SALEM — Family and friends described Lance Cpl. Nigel K. Olsen as humble, loyal, kind, loving and someone who had always wanted to serve his country.
"He knew at 3 what he wanted to do," recalled one of Olsen's nine siblings, Stacy Hansen, at her brother's funeral Saturday.
Olsen, 21, died in Helmond Province, Afghanistan, March 4 after stepping on an improvised explosive device. If he had been one foot to the left or to the right when he was bringing a prisoner to the armored vehicle that day, he wouldn't have died, said his mother, Kim Olsen.
But she was assured it was his time to go and said she could feel her son beside her while she talked to the hundreds of people who came to the Salem LDS Stake Center to pay respects to her Marine.
"He was doing what he loved," Kim Olsen said through tears. "It was the Lord's time."
She recalled a story her neighbor had told her of the first time she met her son. The neighbor had just moved in and was sitting on the front porch when she looked over in front of her house and saw 9-year-old Nigel Olsen, with a camouflage-painted face, wearing Army fatigues, sliding a toy rifle beside him and crawling in the ditch.

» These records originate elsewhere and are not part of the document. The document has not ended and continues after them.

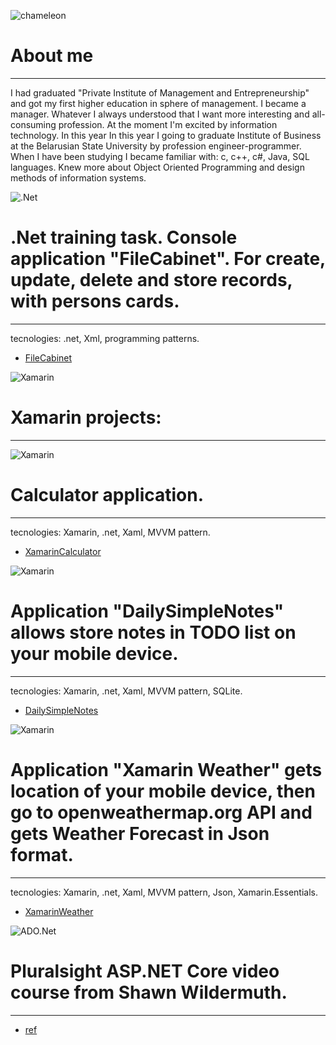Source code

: ![chameleon](/assets/img/cham.png)                  
# About me
--------------------------------------------------------------------------------    
I had graduated "Private Institute of Management and Entrepreneurship"
and got my first higher education in sphere of management. I became a manager.
Whatever I always understood that I want more interesting and all-consuming 
profession. At the moment I'm excited by information technology. In this year 
In this year I going to graduate Institute of Business at the Belarusian State 
University  by profession engineer-programmer. When I have been studying I became
familiar with: c, c++, c#, Java, SQL languages. Knew more about Object Oriented 
Programming and design methods of information systems. 


![.Net](/assets/img/fileCabinet.png)
# .Net training task. Console application "FileCabinet". For create, update, delete and store records, with persons cards.
--------------------------------------------------------------------------------
tecnologies: .net, Xml, programming patterns.
*	[FileCabinet](https://github.com/StwUser/FileCabinet)

![Xamarin](/assets/img/xamarin.png)
# Xamarin projects:
--------------------------------------------------------------------------------

![Xamarin](/assets/img/xamarinCalc.png)
# Calculator application.
--------------------------------------------------------------------------------	
tecnologies: Xamarin, .net, Xaml, MVVM pattern.
*	[XamarinCalculator](https://github.com/StwUser/XamarinCalculator)

![Xamarin](/assets/img/xamarinNotes.png)
# Application "DailySimpleNotes" allows store notes in TODO list on your mobile device.
--------------------------------------------------------------------------------	
tecnologies: Xamarin, .net, Xaml, MVVM pattern, SQLite.
*	[DailySimpleNotes](https://github.com/StwUser/XamarinNotes)

![Xamarin](/assets/img/xamarinWeather.png)
# Application "Xamarin Weather" gets location of your mobile device, then go to openweathermap.org API and gets Weather Forecast in Json format.
--------------------------------------------------------------------------------	
tecnologies: Xamarin, .net, Xaml, MVVM pattern, Json, Xamarin.Essentials.
*	[XamarinWeather](https://github.com/StwUser/XamarinWeather)
	
![ADO.Net](/assets/img/world.png)
# Pluralsight ASP.NET Core video course from Shawn Wildermuth.
--------------------------------------------------------------------------------	
*	[ref](https://github.com/StwUser/TheWorld)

His older brother, Quinn Hess, said Olsen's eyes would light up and the tone of his voice would change whenever he talked about guns, tanks or military history.
Hess said his brother's favorite movie growing up was "Top Gun," and he remembers hiding the movie from his brother after he had watched it for the 100th time.
Olsen was a mix between a stripling warrior and Captain Moroni from the Book of Mormon, said Olsen's old scoutmaster, Terry Lewis, who said Olsen was a joy to be around.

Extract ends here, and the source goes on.